AIM OF THE TASK:
Wherever an image appears in the data, omit it and copy all the remaining text word for word.

Data extracted from a collection:
--- START ---
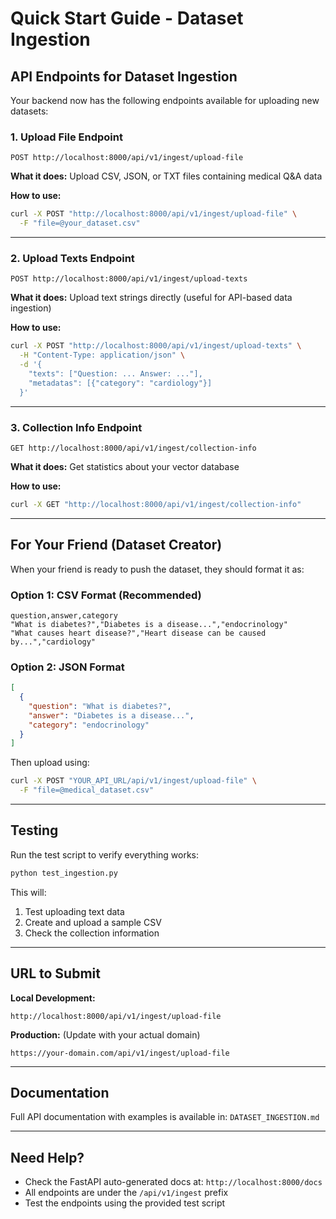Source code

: # Quick Start Guide - Dataset Ingestion

## API Endpoints for Dataset Ingestion

Your backend now has the following endpoints available for uploading new datasets:

### 1. **Upload File Endpoint**
```
POST http://localhost:8000/api/v1/ingest/upload-file
```

**What it does:** Upload CSV, JSON, or TXT files containing medical Q&A data

**How to use:**
```bash
curl -X POST "http://localhost:8000/api/v1/ingest/upload-file" \
  -F "file=@your_dataset.csv"
```

---

### 2. **Upload Texts Endpoint**
```
POST http://localhost:8000/api/v1/ingest/upload-texts
```

**What it does:** Upload text strings directly (useful for API-based data ingestion)

**How to use:**
```bash
curl -X POST "http://localhost:8000/api/v1/ingest/upload-texts" \
  -H "Content-Type: application/json" \
  -d '{
    "texts": ["Question: ... Answer: ..."],
    "metadatas": [{"category": "cardiology"}]
  }'
```

---

### 3. **Collection Info Endpoint**
```
GET http://localhost:8000/api/v1/ingest/collection-info
```

**What it does:** Get statistics about your vector database

**How to use:**
```bash
curl -X GET "http://localhost:8000/api/v1/ingest/collection-info"
```

---

## For Your Friend (Dataset Creator)

When your friend is ready to push the dataset, they should format it as:

### Option 1: CSV Format (Recommended)
```csv
question,answer,category
"What is diabetes?","Diabetes is a disease...","endocrinology"
"What causes heart disease?","Heart disease can be caused by...","cardiology"
```

### Option 2: JSON Format
```json
[
  {
    "question": "What is diabetes?",
    "answer": "Diabetes is a disease...",
    "category": "endocrinology"
  }
]
```

Then upload using:
```bash
curl -X POST "YOUR_API_URL/api/v1/ingest/upload-file" \
  -F "file=@medical_dataset.csv"
```

---

## Testing

Run the test script to verify everything works:

```bash
python test_ingestion.py
```

This will:
1. Test uploading text data
2. Create and upload a sample CSV
3. Check the collection information

---

## URL to Submit

**Local Development:**
```
http://localhost:8000/api/v1/ingest/upload-file
```

**Production:** (Update with your actual domain)
```
https://your-domain.com/api/v1/ingest/upload-file
```

---

## Documentation

Full API documentation with examples is available in: `DATASET_INGESTION.md`

---

## Need Help?

- Check the FastAPI auto-generated docs at: `http://localhost:8000/docs`
- All endpoints are under the `/api/v1/ingest` prefix
- Test the endpoints using the provided test script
--- END ---
RESPONSE TO THE TASK:
Source code

: # Quick Start Guide - Dataset Ingestion

## API Endpoints for Dataset Ingestion

Your backend now has the following endpoints available for uploading new datasets:

### 1. **Upload File Endpoint**
```
POST http://localhost:8000/api/v1/ingest/upload-file
```

**What it does:** Upload CSV, JSON, or TXT files containing medical Q&A data

**How to use:**
```bash
curl -X POST "http://localhost:8000/api/v1/ingest/upload-file" \
  -F "file=@your_dataset.csv"
```

---

### 2. **Upload Texts Endpoint**
```
POST http://localhost:8000/api/v1/ingest/upload-texts
```

**What it does:** Upload text strings directly (useful for API-based data ingestion)

**How to use:**
```bash
curl -X POST "http://localhost:8000/api/v1/ingest/upload-texts" \
  -H "Content-Type: application/json" \
  -d '{
    "texts": ["Question: ... Answer: ..."],
    "metadatas": [{"category": "cardiology"}]
  }'
```

---

### 3. **Collection Info Endpoint**
```
GET http://localhost:8000/api/v1/ingest/collection-info
```

**What it does:** Get statistics about your vector database

**How to use:**
```bash
curl -X GET "http://localhost:8000/api/v1/ingest/collection-info"
```

---

## For Your Friend (Dataset Creator)

When your friend is ready to push the dataset, they should format it as:

### Option 1: CSV Format (Recommended)
```csv
question,answer,category
"What is diabetes?","Diabetes is a disease...","endocrinology"
"What causes heart disease?","Heart disease can be caused by...","cardiology"
```

### Option 2: JSON Format
```json
[
  {
    "question": "What is diabetes?",
    "answer": "Diabetes is a disease...",
    "category": "endocrinology"
  }
]
```

Then upload using:
```bash
curl -X POST "YOUR_API_URL/api/v1/ingest/upload-file" \
  -F "file=@medical_dataset.csv"
```

---

## Testing

Run the test script to verify everything works:

```bash
python test_ingestion.py
```

This will:
1. Test uploading text data
2. Create and upload a sample CSV
3. Check the collection information

---

## URL to Submit

**Local Development:**
```
http://localhost:8000/api/v1/ingest/upload-file
```

**Production:** (Update with your actual domain)
```
https://your-domain.com/api/v1/ingest/upload-file
```

---

## Documentation

Full API documentation with examples is available in: `DATASET_INGESTION.md`

---

## Need Help?

- Check the FastAPI auto-generated docs at: `http://localhost:8000/docs`
- All endpoints are under the `/api/v1/ingest` prefix
- Test the endpoints using the provided test script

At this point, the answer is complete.